* _Your task_: The lines from the one holding "8.30-11.00算法" to the end of the records below, exactly as written, are the only thing to return.

* _Recorded data_:
....
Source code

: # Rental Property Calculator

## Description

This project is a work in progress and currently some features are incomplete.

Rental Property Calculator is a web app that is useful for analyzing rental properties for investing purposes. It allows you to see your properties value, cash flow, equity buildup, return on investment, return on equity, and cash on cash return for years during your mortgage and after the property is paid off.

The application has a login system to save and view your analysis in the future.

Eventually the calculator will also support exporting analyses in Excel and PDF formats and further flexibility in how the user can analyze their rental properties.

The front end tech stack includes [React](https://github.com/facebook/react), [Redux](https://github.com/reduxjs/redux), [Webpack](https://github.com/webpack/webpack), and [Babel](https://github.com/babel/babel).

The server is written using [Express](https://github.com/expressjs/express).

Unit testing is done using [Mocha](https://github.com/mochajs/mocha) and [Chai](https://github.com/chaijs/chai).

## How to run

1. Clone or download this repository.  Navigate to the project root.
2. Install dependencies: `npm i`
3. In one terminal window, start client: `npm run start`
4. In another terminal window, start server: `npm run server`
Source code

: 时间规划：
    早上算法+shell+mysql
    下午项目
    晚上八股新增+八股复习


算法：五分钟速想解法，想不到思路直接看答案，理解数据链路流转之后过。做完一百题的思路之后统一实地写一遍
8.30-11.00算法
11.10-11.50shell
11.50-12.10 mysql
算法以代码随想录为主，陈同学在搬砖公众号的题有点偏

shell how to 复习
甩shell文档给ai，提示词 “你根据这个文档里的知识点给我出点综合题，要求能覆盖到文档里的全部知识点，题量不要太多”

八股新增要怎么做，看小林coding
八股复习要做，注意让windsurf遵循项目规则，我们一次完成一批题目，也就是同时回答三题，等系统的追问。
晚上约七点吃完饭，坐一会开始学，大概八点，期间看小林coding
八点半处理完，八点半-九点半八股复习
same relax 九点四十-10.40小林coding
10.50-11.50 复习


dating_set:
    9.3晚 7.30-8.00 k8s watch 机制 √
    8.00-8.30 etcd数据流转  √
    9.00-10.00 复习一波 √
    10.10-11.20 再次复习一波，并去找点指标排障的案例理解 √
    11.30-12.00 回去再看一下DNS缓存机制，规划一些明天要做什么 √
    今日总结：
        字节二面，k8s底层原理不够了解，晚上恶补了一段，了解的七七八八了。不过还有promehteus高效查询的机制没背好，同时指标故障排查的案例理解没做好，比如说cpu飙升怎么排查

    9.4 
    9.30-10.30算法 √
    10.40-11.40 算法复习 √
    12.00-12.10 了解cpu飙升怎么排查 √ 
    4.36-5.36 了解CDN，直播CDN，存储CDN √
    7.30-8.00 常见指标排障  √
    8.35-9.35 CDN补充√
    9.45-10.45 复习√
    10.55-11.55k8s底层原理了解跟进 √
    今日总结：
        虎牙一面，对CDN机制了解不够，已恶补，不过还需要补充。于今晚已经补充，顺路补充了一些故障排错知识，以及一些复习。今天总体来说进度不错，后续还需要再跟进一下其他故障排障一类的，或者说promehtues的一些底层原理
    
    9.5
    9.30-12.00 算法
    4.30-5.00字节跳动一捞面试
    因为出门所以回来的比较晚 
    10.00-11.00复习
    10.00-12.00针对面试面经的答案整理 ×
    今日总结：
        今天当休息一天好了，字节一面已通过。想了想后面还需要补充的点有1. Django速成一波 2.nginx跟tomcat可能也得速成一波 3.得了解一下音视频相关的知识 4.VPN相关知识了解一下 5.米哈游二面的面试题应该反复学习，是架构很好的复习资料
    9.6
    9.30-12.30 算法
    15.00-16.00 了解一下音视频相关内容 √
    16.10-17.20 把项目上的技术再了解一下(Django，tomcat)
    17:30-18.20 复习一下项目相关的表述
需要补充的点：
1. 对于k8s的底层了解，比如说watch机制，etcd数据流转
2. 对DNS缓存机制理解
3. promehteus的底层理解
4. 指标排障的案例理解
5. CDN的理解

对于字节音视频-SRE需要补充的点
....
* _Expected output_:
8.30-11.00算法
11.10-11.50shell
11.50-12.10 mysql
算法以代码随想录为主，陈同学在搬砖公众号的题有点偏

shell how to 复习
甩shell文档给ai，提示词 “你根据这个文档里的知识点给我出点综合题，要求能覆盖到文档里的全部知识点，题量不要太多”

八股新增要怎么做，看小林coding
八股复习要做，注意让windsurf遵循项目规则，我们一次完成一批题目，也就是同时回答三题，等系统的追问。
晚上约七点吃完饭，坐一会开始学，大概八点，期间看小林coding
八点半处理完，八点半-九点半八股复习
same relax 九点四十-10.40小林coding
10.50-11.50 复习


dating_set:
    9.3晚 7.30-8.00 k8s watch 机制 √
    8.00-8.30 etcd数据流转  √
    9.00-10.00 复习一波 √
    10.10-11.20 再次复习一波，并去找点指标排障的案例理解 √
    11.30-12.00 回去再看一下DNS缓存机制，规划一些明天要做什么 √
    今日总结：
        字节二面，k8s底层原理不够了解，晚上恶补了一段，了解的七七八八了。不过还有promehteus高效查询的机制没背好，同时指标故障排查的案例理解没做好，比如说cpu飙升怎么排查

    9.4 
    9.30-10.30算法 √
    10.40-11.40 算法复习 √
    12.00-12.10 了解cpu飙升怎么排查 √ 
    4.36-5.36 了解CDN，直播CDN，存储CDN √
    7.30-8.00 常见指标排障  √
    8.35-9.35 CDN补充√
    9.45-10.45 复习√
    10.55-11.55k8s底层原理了解跟进 √
    今日总结：
        虎牙一面，对CDN机制了解不够，已恶补，不过还需要补充。于今晚已经补充，顺路补充了一些故障排错知识，以及一些复习。今天总体来说进度不错，后续还需要再跟进一下其他故障排障一类的，或者说promehtues的一些底层原理
    
    9.5
    9.30-12.00 算法
    4.30-5.00字节跳动一捞面试
    因为出门所以回来的比较晚 
    10.00-11.00复习
    10.00-12.00针对面试面经的答案整理 ×
    今日总结：
        今天当休息一天好了，字节一面已通过。想了想后面还需要补充的点有1. Django速成一波 2.nginx跟tomcat可能也得速成一波 3.得了解一下音视频相关的知识 4.VPN相关知识了解一下 5.米哈游二面的面试题应该反复学习，是架构很好的复习资料
    9.6
    9.30-12.30 算法
    15.00-16.00 了解一下音视频相关内容 √
    16.10-17.20 把项目上的技术再了解一下(Django，tomcat)
    17:30-18.20 复习一下项目相关的表述
需要补充的点：
1. 对于k8s的底层了解，比如说watch机制，etcd数据流转
2. 对DNS缓存机制理解
3. promehteus的底层理解
4. 指标排障的案例理解
5. CDN的理解

对于字节音视频-SRE需要补充的点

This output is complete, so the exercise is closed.